Of course, being raised in an unwanted male world, I knew how many guys made a big deal about the appearances of the women around them. What I was not prepared for was the amount of attention I received from other women. Especially, younger ones as teen girls were especially observant. I cannot or prefer not to recount the times I was stared down by a group of teenaged girls or younger.
My primary example was the day I was out shopping in the racks of a women's clothing store when around the corner came a small child who startled me. Obviously, I startled him also because he ran back to his mother (who was close by) and said, "Look at the BIG woman!" Initially, I was relieved because he had called me a woman. Then he continued and said, "The big MEAN woman." Naturally, I learned a big lesson. The BIG mean woman should always be prepared to be friendly, which means I needed to immediately learn to wipe that old male scowl off of my face. If that was all I needed to do to not scare little kids, it was an easy lesson to learn.
For a while, I was intimidated by all the attention I was receiving until I began to understand where it was coming from. The more I dressed to blend in with other women, the less attention I received from men. Primarily, because I just wasn't that attractive. On the other hand, the increased attention from women came from the fact most of them were just curious what I was doing in their world or were appreciative of my efforts to look the best I could. If I had a dollar for every time I was complimented on my jewelry or earrings, I would be a rich person now.

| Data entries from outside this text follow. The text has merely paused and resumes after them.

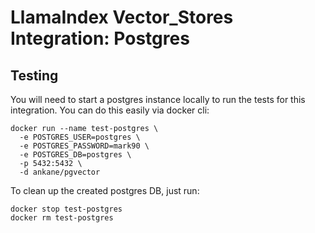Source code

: # LlamaIndex Vector_Stores Integration: Postgres

## Testing

You will need to start a postgres instance locally to run the tests for this integration. You can do this easily via docker cli:

```
docker run --name test-postgres \
  -e POSTGRES_USER=postgres \
  -e POSTGRES_PASSWORD=mark90 \
  -e POSTGRES_DB=postgres \
  -p 5432:5432 \
  -d ankane/pgvector
```

To clean up the created postgres DB, just run:

```
docker stop test-postgres
docker rm test-postgres
```
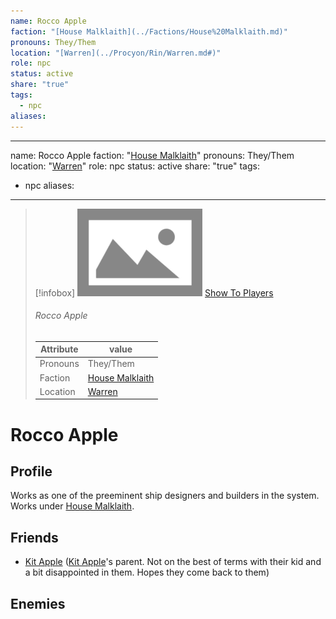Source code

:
 ```yaml
---
name: Rocco Apple
faction: "[House Malklaith](../Factions/House%20Malklaith.md)"
pronouns: They/Them
location: "[Warren](../Procyon/Rin/Warren.md#)"
role: npc
status: active
share: "true"
tags:
  - npc
aliases: 
---
```

---
name: Rocco Apple
faction: "[House Malklaith](../Factions/House%20Malklaith.md)"
pronouns: They/Them
location: "[Warren](../Procyon/Rin/Warren.md#)"
role: npc
status: active
share: "true"
tags:
  - npc
aliases:
---


> [!infobox]
> ![cover hsmall](../ImagePlaceholder.png)
> [Show To Players](../ImagePlaceholder.png)
> ###### Rocco Apple
> Attribute |  value |
> ---|---|
> Pronouns | They/Them
> Faction | [House Malklaith](../Factions/House%20Malklaith.md)
> Location | [Warren](../Procyon/Rin/Warren.md.md#.md#) |


# Rocco Apple
## Profile
Works as one of the preeminent ship designers and builders in the system. Works under [House Malklaith](../Factions/House%20Malklaith.md).
## Friends
- [Kit Apple](./Kit%20Apple.md) ([Kit Apple](./Kit%20Apple.md)'s parent. Not on the best of terms with their kid and a bit disappointed in them. Hopes they come back to them)
## Enemies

It took me time but eventually I learned my lessons well and adjusted to the fact, my appearance as a transgender woman was a fact of life and in many ways a form of female privilege I needed to live up to. My observations made me work even harder on my feminine presentation. In other words, it was all part of my rite of passage into transgender womanhood. Plus, in many ways, I needed to work even harder to present well than the average cis-gender woman who was just getting by because she happened to be born female. Which, by the way, did not automatically allow her to be a woman. Neither gender birthrights allow them the permission to claim an automatic right to claim a title of man or woman. Which comes from socialization.
I learned if someone was paying attention, I should make the most of it and adjust to my new surroundings. Once my confidence built to a point I could do it, I was able to project a strong feminine aura. When I did, questioning my gender became someone else's problem. Not mine.